**What you should do**
Using the records below, transcribe word for word the stretch from the line that contains "combinatorial number theory." through the line that contains "concrete matrix calculations.", both end lines included, and nothing else.

[Start of section]

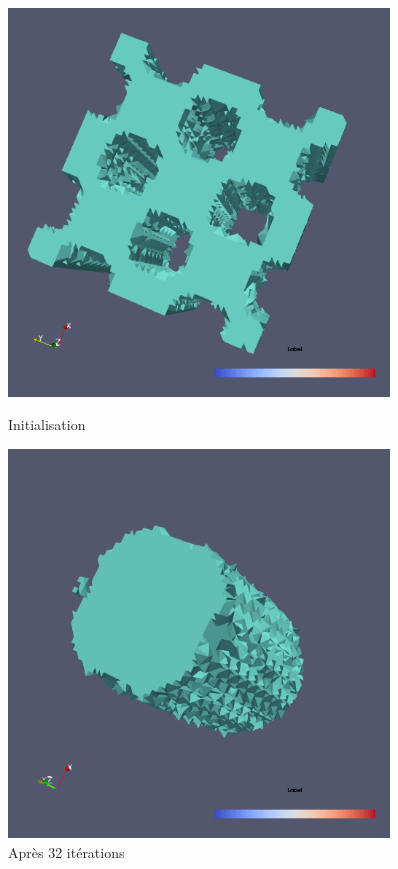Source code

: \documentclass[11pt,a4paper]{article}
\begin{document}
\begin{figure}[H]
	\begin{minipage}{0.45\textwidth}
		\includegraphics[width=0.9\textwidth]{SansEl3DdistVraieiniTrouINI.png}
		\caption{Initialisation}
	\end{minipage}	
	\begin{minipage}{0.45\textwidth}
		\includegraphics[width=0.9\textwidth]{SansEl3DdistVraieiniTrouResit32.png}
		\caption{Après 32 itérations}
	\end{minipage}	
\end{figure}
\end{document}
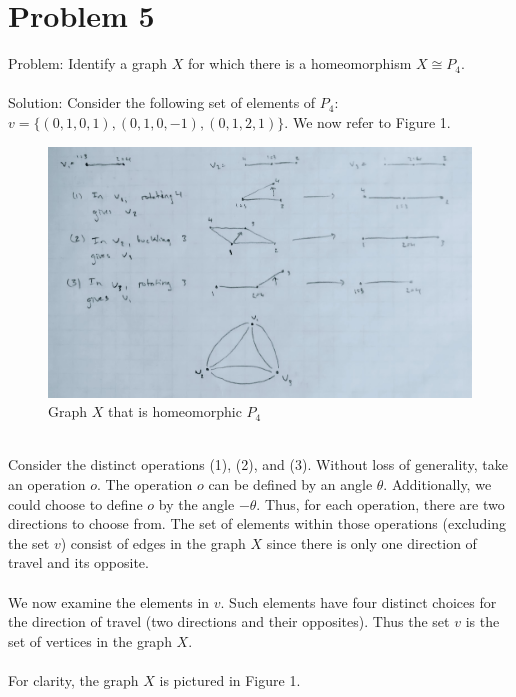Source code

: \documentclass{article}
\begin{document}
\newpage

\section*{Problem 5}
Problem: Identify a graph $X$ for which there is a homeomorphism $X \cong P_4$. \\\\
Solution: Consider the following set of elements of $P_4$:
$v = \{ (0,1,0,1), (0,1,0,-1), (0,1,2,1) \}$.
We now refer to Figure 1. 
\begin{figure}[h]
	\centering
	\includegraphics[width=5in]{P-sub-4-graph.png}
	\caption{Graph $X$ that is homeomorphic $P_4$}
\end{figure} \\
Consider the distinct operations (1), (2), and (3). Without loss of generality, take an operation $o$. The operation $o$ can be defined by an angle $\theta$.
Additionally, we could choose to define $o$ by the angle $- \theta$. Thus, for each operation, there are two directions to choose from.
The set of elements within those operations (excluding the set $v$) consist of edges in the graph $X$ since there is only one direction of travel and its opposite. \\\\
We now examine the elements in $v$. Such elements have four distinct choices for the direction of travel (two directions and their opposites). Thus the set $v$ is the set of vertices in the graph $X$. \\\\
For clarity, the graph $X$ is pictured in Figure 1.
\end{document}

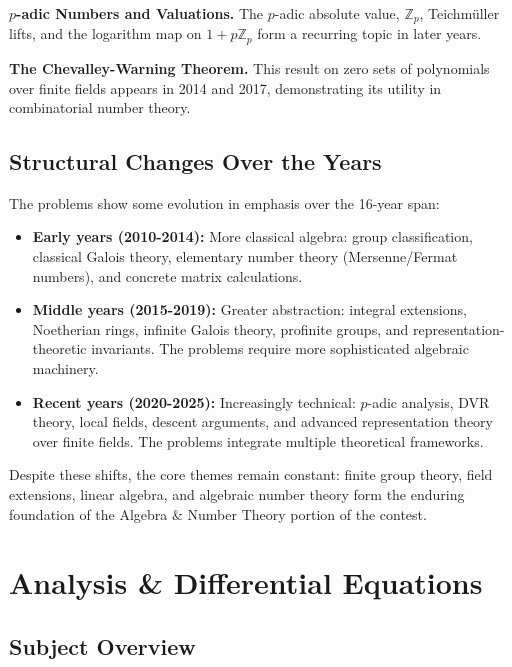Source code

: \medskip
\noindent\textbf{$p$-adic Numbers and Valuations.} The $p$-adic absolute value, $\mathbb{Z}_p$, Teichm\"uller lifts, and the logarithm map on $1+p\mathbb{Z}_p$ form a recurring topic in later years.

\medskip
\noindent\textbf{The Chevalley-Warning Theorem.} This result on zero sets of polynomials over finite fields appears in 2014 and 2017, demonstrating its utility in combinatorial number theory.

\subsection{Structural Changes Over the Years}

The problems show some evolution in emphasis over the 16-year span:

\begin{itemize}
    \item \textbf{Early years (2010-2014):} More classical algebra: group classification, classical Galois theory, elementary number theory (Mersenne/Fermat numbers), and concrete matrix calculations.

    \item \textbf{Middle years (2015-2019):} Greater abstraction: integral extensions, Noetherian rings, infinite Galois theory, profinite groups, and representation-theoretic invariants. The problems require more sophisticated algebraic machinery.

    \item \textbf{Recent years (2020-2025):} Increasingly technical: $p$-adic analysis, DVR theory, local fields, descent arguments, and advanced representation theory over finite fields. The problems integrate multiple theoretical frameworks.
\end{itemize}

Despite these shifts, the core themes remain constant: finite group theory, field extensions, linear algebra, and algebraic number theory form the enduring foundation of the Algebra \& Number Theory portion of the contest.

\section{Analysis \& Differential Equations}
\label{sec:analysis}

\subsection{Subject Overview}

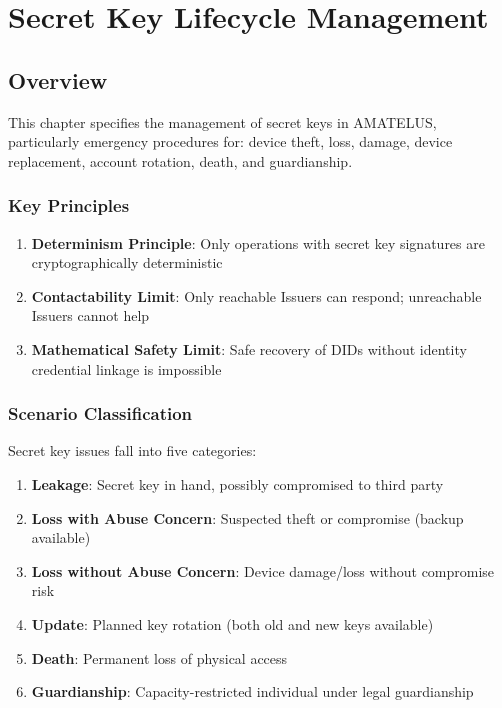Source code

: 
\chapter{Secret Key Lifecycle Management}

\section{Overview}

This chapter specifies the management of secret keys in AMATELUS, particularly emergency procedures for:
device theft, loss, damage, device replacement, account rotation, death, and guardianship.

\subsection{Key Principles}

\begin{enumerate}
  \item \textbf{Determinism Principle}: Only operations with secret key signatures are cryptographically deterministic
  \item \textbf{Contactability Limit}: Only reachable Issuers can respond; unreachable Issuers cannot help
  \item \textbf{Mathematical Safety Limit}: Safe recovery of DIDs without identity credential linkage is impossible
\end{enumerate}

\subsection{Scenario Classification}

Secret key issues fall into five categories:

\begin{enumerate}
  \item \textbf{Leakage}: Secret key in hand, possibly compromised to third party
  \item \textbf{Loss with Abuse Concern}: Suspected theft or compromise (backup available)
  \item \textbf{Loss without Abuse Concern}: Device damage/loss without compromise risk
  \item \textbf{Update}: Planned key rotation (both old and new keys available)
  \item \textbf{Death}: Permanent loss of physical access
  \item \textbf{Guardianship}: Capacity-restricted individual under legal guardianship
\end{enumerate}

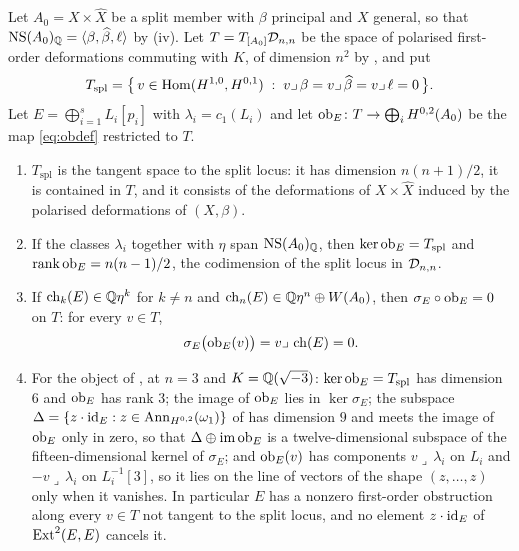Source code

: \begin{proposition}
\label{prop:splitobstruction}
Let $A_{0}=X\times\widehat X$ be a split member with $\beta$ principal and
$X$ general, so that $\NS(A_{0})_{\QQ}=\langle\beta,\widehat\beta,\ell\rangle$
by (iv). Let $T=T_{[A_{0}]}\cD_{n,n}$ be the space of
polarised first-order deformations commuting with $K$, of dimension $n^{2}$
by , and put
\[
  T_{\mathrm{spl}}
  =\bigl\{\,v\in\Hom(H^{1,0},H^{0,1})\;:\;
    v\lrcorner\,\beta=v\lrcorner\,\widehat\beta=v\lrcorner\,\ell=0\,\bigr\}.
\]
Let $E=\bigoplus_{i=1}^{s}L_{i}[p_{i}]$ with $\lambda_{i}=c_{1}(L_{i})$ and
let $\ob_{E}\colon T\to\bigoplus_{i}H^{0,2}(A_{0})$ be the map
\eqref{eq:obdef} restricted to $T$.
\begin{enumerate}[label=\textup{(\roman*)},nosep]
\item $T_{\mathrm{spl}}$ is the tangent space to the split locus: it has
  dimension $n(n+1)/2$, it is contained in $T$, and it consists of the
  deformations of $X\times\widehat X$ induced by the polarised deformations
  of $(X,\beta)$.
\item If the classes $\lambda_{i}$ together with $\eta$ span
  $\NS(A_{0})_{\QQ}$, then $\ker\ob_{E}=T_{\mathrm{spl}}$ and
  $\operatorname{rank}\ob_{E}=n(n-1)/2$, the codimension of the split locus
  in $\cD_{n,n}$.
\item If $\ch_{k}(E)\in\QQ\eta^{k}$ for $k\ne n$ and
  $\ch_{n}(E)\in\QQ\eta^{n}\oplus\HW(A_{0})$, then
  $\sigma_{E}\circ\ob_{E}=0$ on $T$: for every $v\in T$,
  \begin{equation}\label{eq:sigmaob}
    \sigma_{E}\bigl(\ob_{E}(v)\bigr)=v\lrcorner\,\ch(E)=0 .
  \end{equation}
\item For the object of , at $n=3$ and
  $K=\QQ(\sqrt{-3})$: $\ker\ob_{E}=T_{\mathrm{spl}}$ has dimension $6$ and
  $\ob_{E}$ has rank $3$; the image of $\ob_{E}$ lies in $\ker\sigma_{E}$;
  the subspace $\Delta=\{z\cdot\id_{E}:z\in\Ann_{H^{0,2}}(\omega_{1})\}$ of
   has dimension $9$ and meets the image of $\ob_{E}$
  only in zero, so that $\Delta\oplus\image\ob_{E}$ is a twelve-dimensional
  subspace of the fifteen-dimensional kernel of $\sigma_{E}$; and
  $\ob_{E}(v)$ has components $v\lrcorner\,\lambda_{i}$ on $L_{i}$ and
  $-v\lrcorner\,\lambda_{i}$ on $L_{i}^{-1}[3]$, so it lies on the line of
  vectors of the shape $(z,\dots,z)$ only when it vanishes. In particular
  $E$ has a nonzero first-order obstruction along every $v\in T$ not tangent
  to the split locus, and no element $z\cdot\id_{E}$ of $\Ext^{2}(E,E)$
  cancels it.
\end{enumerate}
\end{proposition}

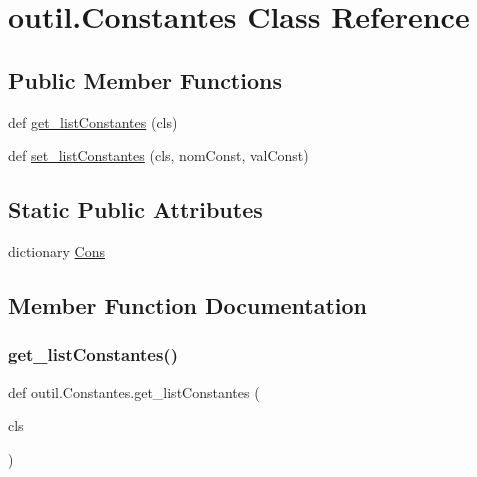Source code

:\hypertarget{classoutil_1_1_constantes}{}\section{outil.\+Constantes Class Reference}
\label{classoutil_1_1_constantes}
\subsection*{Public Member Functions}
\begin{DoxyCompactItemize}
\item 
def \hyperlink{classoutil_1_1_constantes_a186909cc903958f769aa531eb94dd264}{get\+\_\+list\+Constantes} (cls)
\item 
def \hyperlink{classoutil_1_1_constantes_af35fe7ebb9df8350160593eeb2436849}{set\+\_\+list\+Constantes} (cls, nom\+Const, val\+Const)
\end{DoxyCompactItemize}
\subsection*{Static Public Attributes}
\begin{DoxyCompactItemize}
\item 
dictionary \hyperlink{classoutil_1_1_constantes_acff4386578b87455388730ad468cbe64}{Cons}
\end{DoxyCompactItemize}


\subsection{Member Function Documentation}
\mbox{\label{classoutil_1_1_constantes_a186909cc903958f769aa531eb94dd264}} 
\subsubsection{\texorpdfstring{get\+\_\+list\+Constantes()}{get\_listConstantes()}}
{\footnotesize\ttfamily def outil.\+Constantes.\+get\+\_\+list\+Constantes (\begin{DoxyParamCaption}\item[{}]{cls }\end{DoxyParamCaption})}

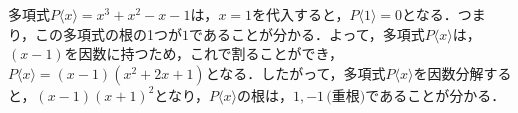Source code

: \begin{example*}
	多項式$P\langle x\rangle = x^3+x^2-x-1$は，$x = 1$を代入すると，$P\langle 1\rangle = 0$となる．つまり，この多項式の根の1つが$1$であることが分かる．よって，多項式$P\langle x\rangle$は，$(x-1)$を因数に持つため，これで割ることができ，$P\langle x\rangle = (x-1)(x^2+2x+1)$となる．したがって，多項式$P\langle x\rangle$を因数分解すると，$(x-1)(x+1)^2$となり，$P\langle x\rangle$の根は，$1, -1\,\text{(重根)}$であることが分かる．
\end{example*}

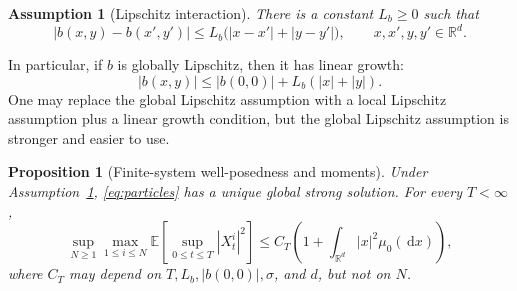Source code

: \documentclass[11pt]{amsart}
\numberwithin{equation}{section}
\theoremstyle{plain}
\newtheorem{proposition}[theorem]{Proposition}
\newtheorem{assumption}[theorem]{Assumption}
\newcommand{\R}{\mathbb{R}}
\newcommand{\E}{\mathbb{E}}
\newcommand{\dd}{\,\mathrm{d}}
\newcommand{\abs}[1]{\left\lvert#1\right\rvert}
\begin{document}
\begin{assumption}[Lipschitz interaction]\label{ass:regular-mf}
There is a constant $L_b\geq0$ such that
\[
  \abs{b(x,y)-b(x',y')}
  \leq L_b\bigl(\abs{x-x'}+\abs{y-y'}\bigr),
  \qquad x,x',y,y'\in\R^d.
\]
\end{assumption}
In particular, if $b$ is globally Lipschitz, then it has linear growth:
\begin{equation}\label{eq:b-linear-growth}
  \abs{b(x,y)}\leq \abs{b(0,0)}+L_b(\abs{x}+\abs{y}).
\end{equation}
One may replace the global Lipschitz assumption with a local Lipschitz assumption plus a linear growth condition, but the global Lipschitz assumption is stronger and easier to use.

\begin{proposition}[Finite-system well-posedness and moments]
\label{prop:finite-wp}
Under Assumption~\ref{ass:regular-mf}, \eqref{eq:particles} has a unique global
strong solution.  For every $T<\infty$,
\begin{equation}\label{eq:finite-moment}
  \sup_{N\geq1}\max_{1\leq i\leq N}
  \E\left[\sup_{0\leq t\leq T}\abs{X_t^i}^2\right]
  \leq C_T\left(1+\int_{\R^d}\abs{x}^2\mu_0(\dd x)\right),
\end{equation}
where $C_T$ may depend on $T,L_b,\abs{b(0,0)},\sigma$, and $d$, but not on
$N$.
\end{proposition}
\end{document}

[End of section]

**Solution for this task**
\noindent\textbf{The Chevalley-Warning Theorem.} This result on zero sets of polynomials over finite fields appears in 2014 and 2017, demonstrating its utility in combinatorial number theory.

\subsection{Structural Changes Over the Years}

The problems show some evolution in emphasis over the 16-year span:

\begin{itemize}
    \item \textbf{Early years (2010-2014):} More classical algebra: group classification, classical Galois theory, elementary number theory (Mersenne/Fermat numbers), and concrete matrix calculations.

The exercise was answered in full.